The distribution tells a different story
Two products can both have 4.3 stars with very different distributions. One might be 60% 5-star and 15% 1-star (polarising). Another might be 80% 4-star and 2% 1-star (consistently good, rarely excellent). These are fundamentally different products — but the average looks identical.
Sentiment is not the same as rating
A customer can leave a 5-star review with deeply negative sentiment about a secondary attribute: 'Love the formula, but the pump broke on day three.' A customer can leave a 3-star review that's actually positive about the product but negative about shipping. Rating-only analytics misclassify both.
Sentiment analysis reads the text of reviews and scores them independently of the star rating. It surfaces products where text sentiment diverges from star rating — often your most actionable data.

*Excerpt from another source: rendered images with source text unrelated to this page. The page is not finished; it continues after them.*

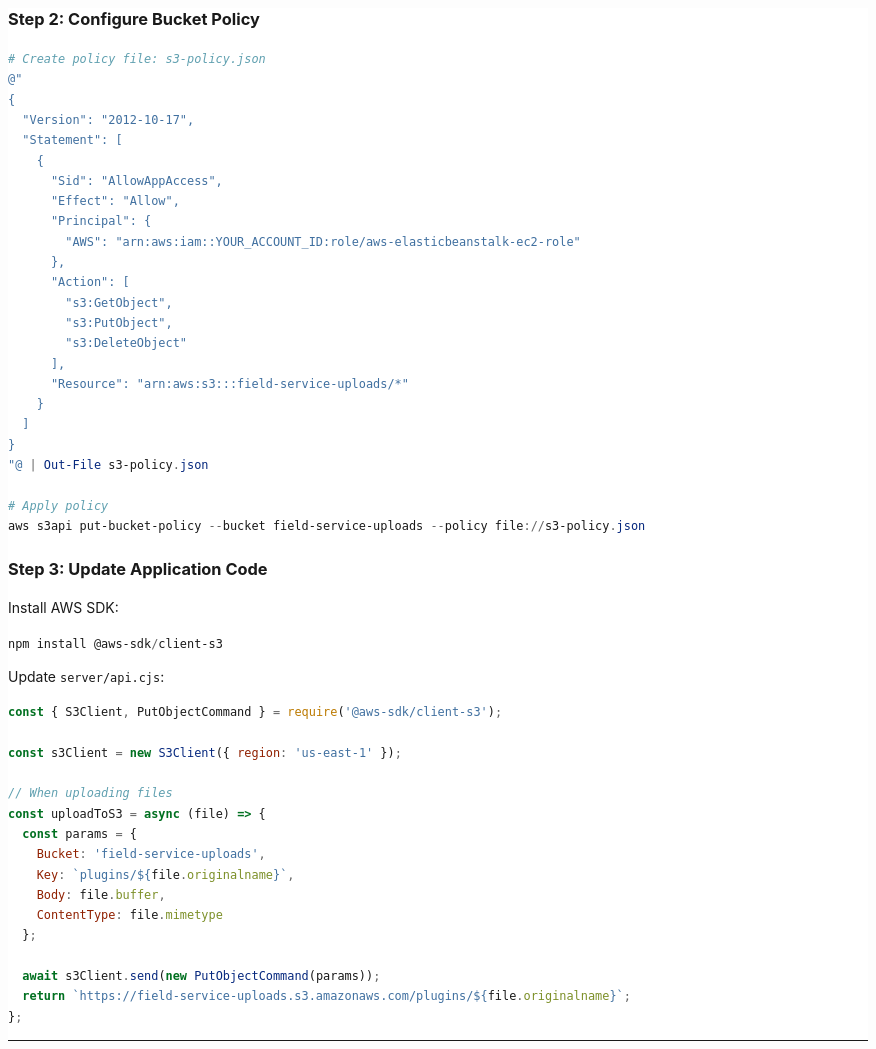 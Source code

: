 ### Step 2: Configure Bucket Policy

```powershell
# Create policy file: s3-policy.json
@"
{
  "Version": "2012-10-17",
  "Statement": [
    {
      "Sid": "AllowAppAccess",
      "Effect": "Allow",
      "Principal": {
        "AWS": "arn:aws:iam::YOUR_ACCOUNT_ID:role/aws-elasticbeanstalk-ec2-role"
      },
      "Action": [
        "s3:GetObject",
        "s3:PutObject",
        "s3:DeleteObject"
      ],
      "Resource": "arn:aws:s3:::field-service-uploads/*"
    }
  ]
}
"@ | Out-File s3-policy.json

# Apply policy
aws s3api put-bucket-policy --bucket field-service-uploads --policy file://s3-policy.json
```

### Step 3: Update Application Code

Install AWS SDK:
```powershell
npm install @aws-sdk/client-s3
```

Update `server/api.cjs`:
```javascript
const { S3Client, PutObjectCommand } = require('@aws-sdk/client-s3');

const s3Client = new S3Client({ region: 'us-east-1' });

// When uploading files
const uploadToS3 = async (file) => {
  const params = {
    Bucket: 'field-service-uploads',
    Key: `plugins/${file.originalname}`,
    Body: file.buffer,
    ContentType: file.mimetype
  };
  
  await s3Client.send(new PutObjectCommand(params));
  return `https://field-service-uploads.s3.amazonaws.com/plugins/${file.originalname}`;
};
```

--- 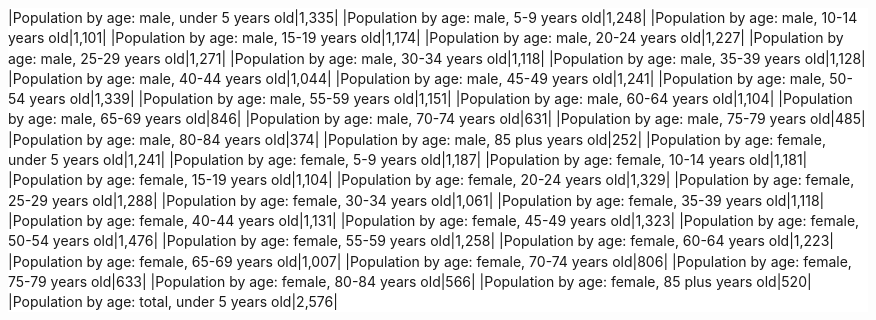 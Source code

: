 |Population by age: male, under 5 years old|1,335|
|Population by age: male, 5-9 years old|1,248|
|Population by age: male, 10-14 years old|1,101|
|Population by age: male, 15-19 years old|1,174|
|Population by age: male, 20-24 years old|1,227|
|Population by age: male, 25-29 years old|1,271|
|Population by age: male, 30-34 years old|1,118|
|Population by age: male, 35-39 years old|1,128|
|Population by age: male, 40-44 years old|1,044|
|Population by age: male, 45-49 years old|1,241|
|Population by age: male, 50-54 years old|1,339|
|Population by age: male, 55-59 years old|1,151|
|Population by age: male, 60-64 years old|1,104|
|Population by age: male, 65-69 years old|846|
|Population by age: male, 70-74 years old|631|
|Population by age: male, 75-79 years old|485|
|Population by age: male, 80-84 years old|374|
|Population by age: male, 85 plus years old|252|
|Population by age: female, under 5 years old|1,241|
|Population by age: female, 5-9 years old|1,187|
|Population by age: female, 10-14 years old|1,181|
|Population by age: female, 15-19 years old|1,104|
|Population by age: female, 20-24 years old|1,329|
|Population by age: female, 25-29 years old|1,288|
|Population by age: female, 30-34 years old|1,061|
|Population by age: female, 35-39 years old|1,118|
|Population by age: female, 40-44 years old|1,131|
|Population by age: female, 45-49 years old|1,323|
|Population by age: female, 50-54 years old|1,476|
|Population by age: female, 55-59 years old|1,258|
|Population by age: female, 60-64 years old|1,223|
|Population by age: female, 65-69 years old|1,007|
|Population by age: female, 70-74 years old|806|
|Population by age: female, 75-79 years old|633|
|Population by age: female, 80-84 years old|566|
|Population by age: female, 85 plus years old|520|
|Population by age: total, under 5 years old|2,576| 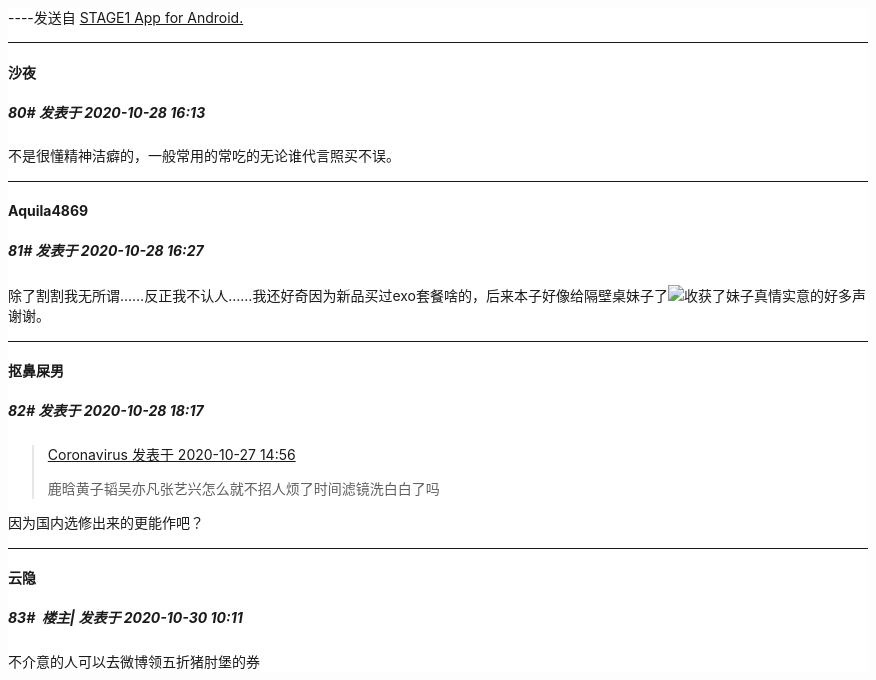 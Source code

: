 
----发送自 [STAGE1 App for Android.](http://stage1.5j4m.com/?1.36)







*****

####  沙夜  
##### 80#       发表于 2020-10-28 16:13




不是很懂精神洁癖的，一般常用的常吃的无论谁代言照买不误。







*****

####  Aquila4869  
##### 81#       发表于 2020-10-28 16:27




除了割割我无所谓……反正我不认人……我还好奇因为新品买过exo套餐啥的，后来本子好像给隔壁桌妹子了<img src="https://static.saraba1st.com/image/smiley/face2017/035.png" referrerpolicy="no-referrer">收获了妹子真情实意的好多声谢谢。







*****

####  抠鼻屎男  
##### 82#       发表于 2020-10-28 18:17



<blockquote><a href="httphttps://bbs.saraba1st.com/2b/forum.php?mod=redirect&amp;goto=findpost&amp;pid=49190358&amp;ptid=1967378" target="_blank">Coronavirus 发表于 2020-10-27 14:56</a>

鹿晗黄子韬吴亦凡张艺兴怎么就不招人烦了时间滤镜洗白白了吗</blockquote>
因为国内选修出来的更能作吧？







*****

####  云隐  
##### 83#         楼主| 发表于 2020-10-30 10:11




不介意的人可以去微博领五折猪肘堡的券
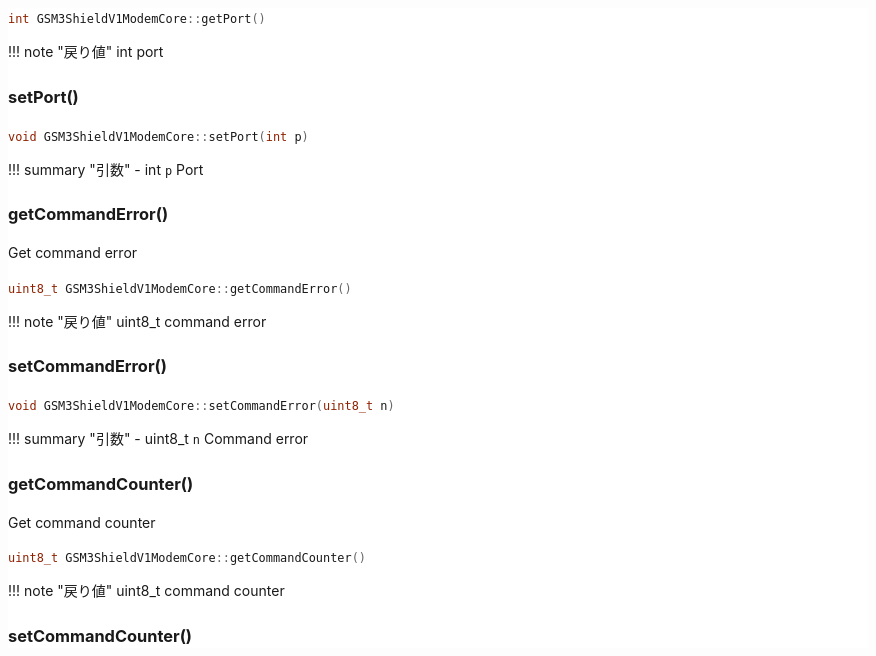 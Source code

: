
 ```c
int GSM3ShieldV1ModemCore::getPort()
```

!!! note "戻り値"
	int port 



### setPort()



```c
void GSM3ShieldV1ModemCore::setPort(int p)
```

!!! summary "引数"
	- int `p` Port 



### getCommandError()


Get command error 

```c
uint8_t GSM3ShieldV1ModemCore::getCommandError()
```

!!! note "戻り値"
	uint8_t command error 



### setCommandError()



```c
void GSM3ShieldV1ModemCore::setCommandError(uint8_t n)
```

!!! summary "引数"
	- uint8_t `n` Command error 



### getCommandCounter()


Get command counter 

```c
uint8_t GSM3ShieldV1ModemCore::getCommandCounter()
```

!!! note "戻り値"
	uint8_t command counter 



### setCommandCounter()
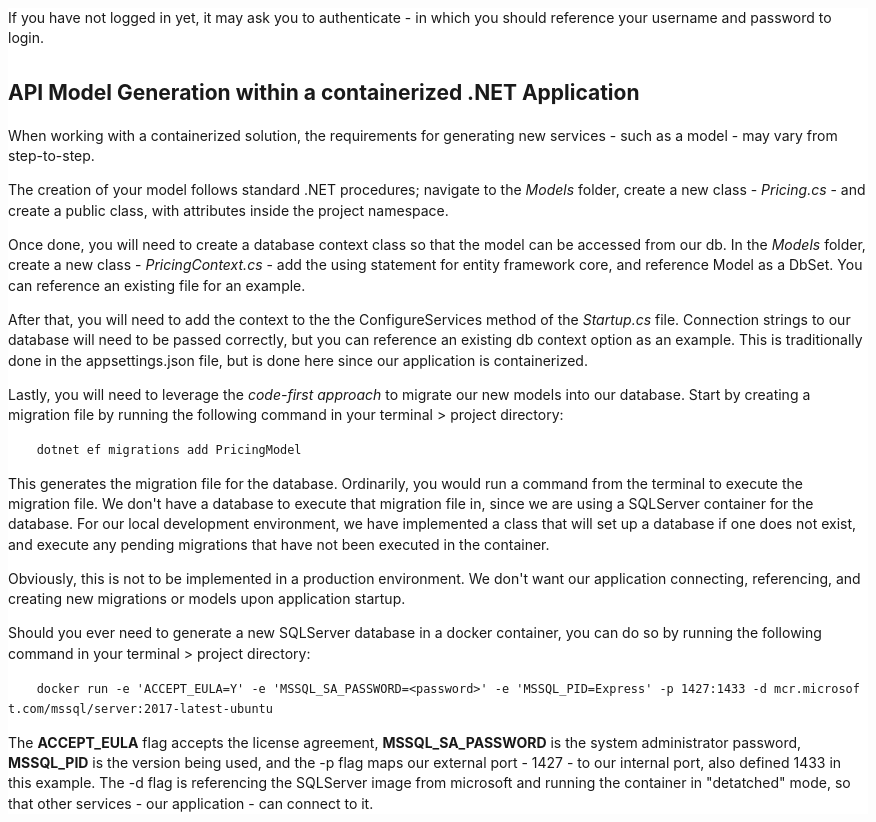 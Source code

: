If you have not logged in yet, it may ask you to authenticate - in which you should reference your username and password to login.

## API Model Generation within a containerized .NET Application

When working with a containerized solution, the requirements for generating new services - such as a model - may vary from step-to-step.

The creation of your model follows standard .NET procedures; navigate to the _Models_ folder, create a new class - _Pricing.cs_ - and create a public class, with attributes inside the project namespace.

Once done, you will need to create a database context class so that the model can be accessed from our db.  In the _Models_ folder, create a new class - _PricingContext.cs_ - add the using statement for entity framework core, and reference Model as a DbSet.  You can reference an existing file for an example. 

After that, you will need to add the context to the the ConfigureServices method of the _Startup.cs_ file.  Connection strings to our database will need to be passed correctly, but you can reference an existing db context option as an example.  This is traditionally done in the appsettings.json file, but is done here since our application is containerized.

Lastly, you will need to leverage the _code-first approach_ to migrate our new models into our database.  Start by creating a migration file by running the following command in your terminal > project directory:

        dotnet ef migrations add PricingModel

This generates the migration file for the database.  Ordinarily, you would run a command from the terminal to execute the migration file.  We don't have a database to execute that migration file in, since we are using a SQLServer container for the database.  For our local development environment, we have implemented a class that will set up a database if one does not exist, and execute any pending migrations that have not been executed in the container.  

Obviously, this is not to be implemented in a production environment.  We don't want our application connecting, referencing, and creating new migrations or models upon application startup.  

Should you ever need to generate a new SQLServer database in a docker container, you can do so by running the following command in your terminal > project directory:

        docker run -e 'ACCEPT_EULA=Y' -e 'MSSQL_SA_PASSWORD=<password>' -e 'MSSQL_PID=Express' -p 1427:1433 -d mcr.microsoft.com/mssql/server:2017-latest-ubuntu

The __ACCEPT_EULA__ flag accepts the license agreement, __MSSQL_SA_PASSWORD__ is the system administrator password, __MSSQL_PID__ is the version being used, and the -p flag maps our external port - 1427 - to our internal port, also defined 1433 in this example. The -d flag is referencing the SQLServer image from microsoft and running the container in "detatched" mode, so that other services - our application - can connect to it.

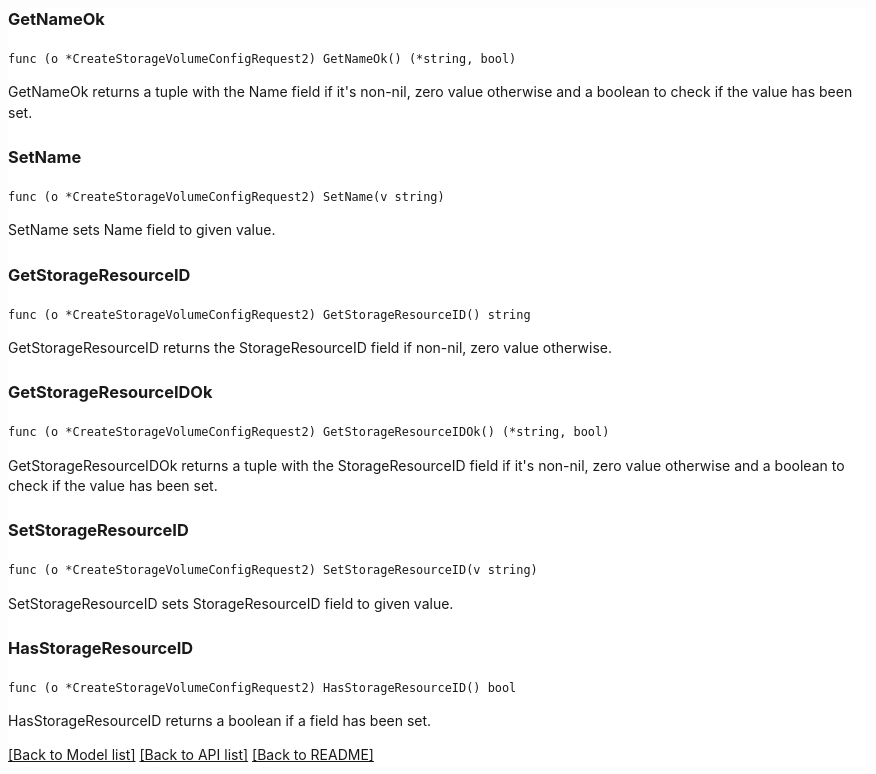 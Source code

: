 ### GetNameOk

`func (o *CreateStorageVolumeConfigRequest2) GetNameOk() (*string, bool)`

GetNameOk returns a tuple with the Name field if it's non-nil, zero value otherwise
and a boolean to check if the value has been set.

### SetName

`func (o *CreateStorageVolumeConfigRequest2) SetName(v string)`

SetName sets Name field to given value.


### GetStorageResourceID

`func (o *CreateStorageVolumeConfigRequest2) GetStorageResourceID() string`

GetStorageResourceID returns the StorageResourceID field if non-nil, zero value otherwise.

### GetStorageResourceIDOk

`func (o *CreateStorageVolumeConfigRequest2) GetStorageResourceIDOk() (*string, bool)`

GetStorageResourceIDOk returns a tuple with the StorageResourceID field if it's non-nil, zero value otherwise
and a boolean to check if the value has been set.

### SetStorageResourceID

`func (o *CreateStorageVolumeConfigRequest2) SetStorageResourceID(v string)`

SetStorageResourceID sets StorageResourceID field to given value.

### HasStorageResourceID

`func (o *CreateStorageVolumeConfigRequest2) HasStorageResourceID() bool`

HasStorageResourceID returns a boolean if a field has been set.


[[Back to Model list]](../README.md#documentation-for-models) [[Back to API list]](../README.md#documentation-for-api-endpoints) [[Back to README]](../README.md)


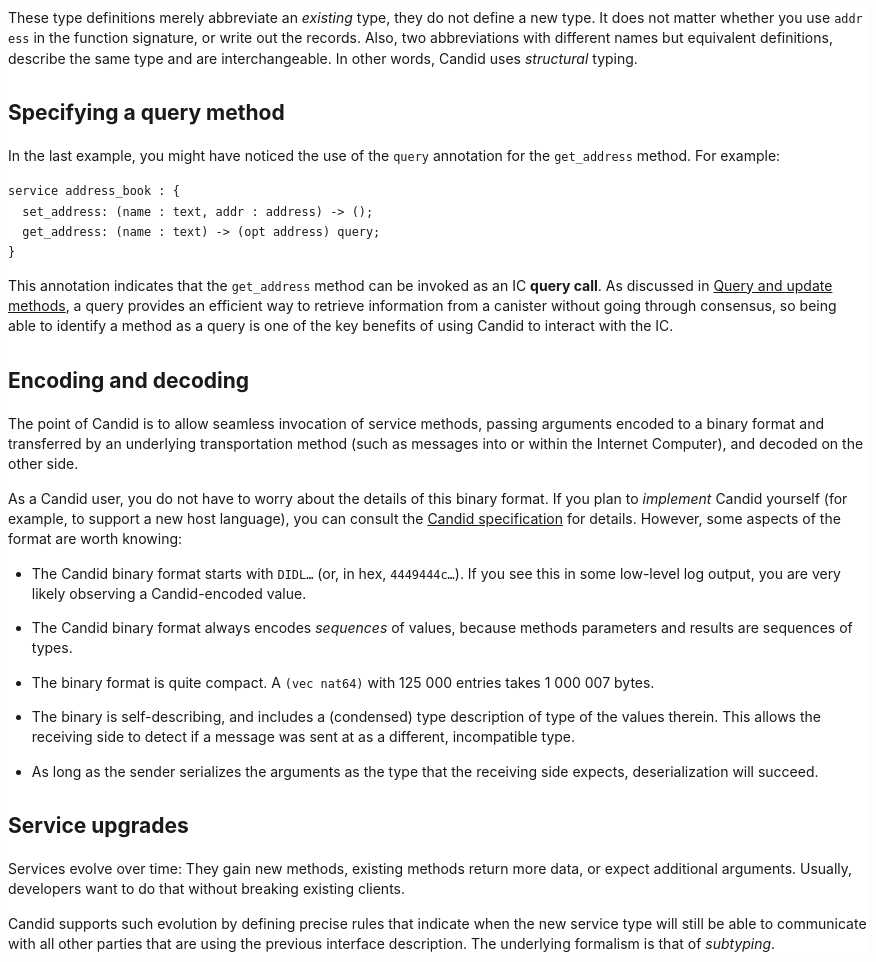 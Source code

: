 These type definitions merely abbreviate an *existing* type, they do not define a new type. It does not matter whether you use `address` in the function signature, or write out the records. Also, two abbreviations with different names but equivalent definitions, describe the same type and are interchangeable. In other words, Candid uses *structural* typing.

## Specifying a query method

In the last example, you might have noticed the use of the `query` annotation for the `get_address` method. For example:

``` candid
service address_book : {
  set_address: (name : text, addr : address) -> ();
  get_address: (name : text) -> (opt address) query;
}
```

This annotation indicates that the `get_address` method can be invoked as an IC **query call**. As discussed in [Query and update methods](developers-guide:concepts/canisters-code#query-update), a query provides an efficient way to retrieve information from a canister without going through consensus, so being able to identify a method as a query is one of the key benefits of using Candid to interact with the IC.

## Encoding and decoding

The point of Candid is to allow seamless invocation of service methods, passing arguments encoded to a binary format and transferred by an underlying transportation method (such as messages into or within the Internet Computer), and decoded on the other side.

As a Candid user, you do not have to worry about the details of this binary format. If you plan to *implement* Candid yourself (for example, to support a new host language), you can consult the [Candid specification](https://github.com/dfinity/candid) for details. However, some aspects of the format are worth knowing:

-   The Candid binary format starts with `DIDL…` (or, in hex, `4449444c…`). If you see this in some low-level log output, you are very likely observing a Candid-encoded value.

-   The Candid binary format always encodes *sequences* of values, because methods parameters and results are sequences of types.

-   The binary format is quite compact. A `(vec nat64)` with 125 000 entries takes 1 000 007 bytes.

-   The binary is self-describing, and includes a (condensed) type description of type of the values therein. This allows the receiving side to detect if a message was sent at as a different, incompatible type.

-   As long as the sender serializes the arguments as the type that the receiving side expects, deserialization will succeed.

## Service upgrades

Services evolve over time: They gain new methods, existing methods return more data, or expect additional arguments. Usually, developers want to do that without breaking existing clients.

Candid supports such evolution by defining precise rules that indicate when the new service type will still be able to communicate with all other parties that are using the previous interface description. The underlying formalism is that of *subtyping*.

Keyword clusters reveal product issues
When 40 reviews independently mention 'packaging' in the same month, that's a signal no one explicitly flagged. Keyword trend analysis surfaces these patterns automatically — and at scale, it's the difference between catching a product issue early and reading about it in a one-star review surge six months later.
- ✓Top positive keywords: what your brand is winning at
- ✓Top negative keywords: what's generating friction
- ✓Emerging keywords: new mentions that are trending up
- ✓Segment by product or collection to compare across your catalogue
The most valuable insight in your reviews is usually not the lowest-rated one. It's the high-rated review with a buried complaint that 30 other customers also experienced.
Attribute ratings add a dimension
If your forms include attribute ratings (hydration, value for money, ease of use, packaging), you now have a multi-dimensional view of each product. A product can score 4.8 on efficacy and 2.3 on value for money — and that combination tells your pricing team something the overall 4.3 average never could.